Exercise input START

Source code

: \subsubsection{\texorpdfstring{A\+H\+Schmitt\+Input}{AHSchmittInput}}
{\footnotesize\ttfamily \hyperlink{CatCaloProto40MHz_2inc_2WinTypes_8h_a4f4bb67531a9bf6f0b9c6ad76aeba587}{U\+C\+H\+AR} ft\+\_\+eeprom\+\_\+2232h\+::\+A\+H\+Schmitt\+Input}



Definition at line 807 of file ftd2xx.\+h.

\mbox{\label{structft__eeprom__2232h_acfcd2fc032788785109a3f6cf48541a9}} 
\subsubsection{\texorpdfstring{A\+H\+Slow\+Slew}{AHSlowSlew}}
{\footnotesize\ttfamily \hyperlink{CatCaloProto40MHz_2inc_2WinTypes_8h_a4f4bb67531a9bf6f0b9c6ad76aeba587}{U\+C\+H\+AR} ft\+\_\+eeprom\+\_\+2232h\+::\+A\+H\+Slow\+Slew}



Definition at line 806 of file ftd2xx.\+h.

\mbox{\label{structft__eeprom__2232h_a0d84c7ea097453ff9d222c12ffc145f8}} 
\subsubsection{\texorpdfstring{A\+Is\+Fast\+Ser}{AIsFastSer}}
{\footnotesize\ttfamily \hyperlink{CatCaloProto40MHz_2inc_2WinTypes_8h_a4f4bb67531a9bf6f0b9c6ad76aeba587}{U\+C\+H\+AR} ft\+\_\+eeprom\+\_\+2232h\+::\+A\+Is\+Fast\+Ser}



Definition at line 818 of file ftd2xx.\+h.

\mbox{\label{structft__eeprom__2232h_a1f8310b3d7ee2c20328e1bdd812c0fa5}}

Exercise input END

Task to complete — Select the lines from the entries that include the word "mbox".

Solution to this task —
\mbox{\label{structft__eeprom__2232h_acfcd2fc032788785109a3f6cf48541a9}} 
\mbox{\label{structft__eeprom__2232h_a0d84c7ea097453ff9d222c12ffc145f8}} 
\mbox{\label{structft__eeprom__2232h_a1f8310b3d7ee2c20328e1bdd812c0fa5}}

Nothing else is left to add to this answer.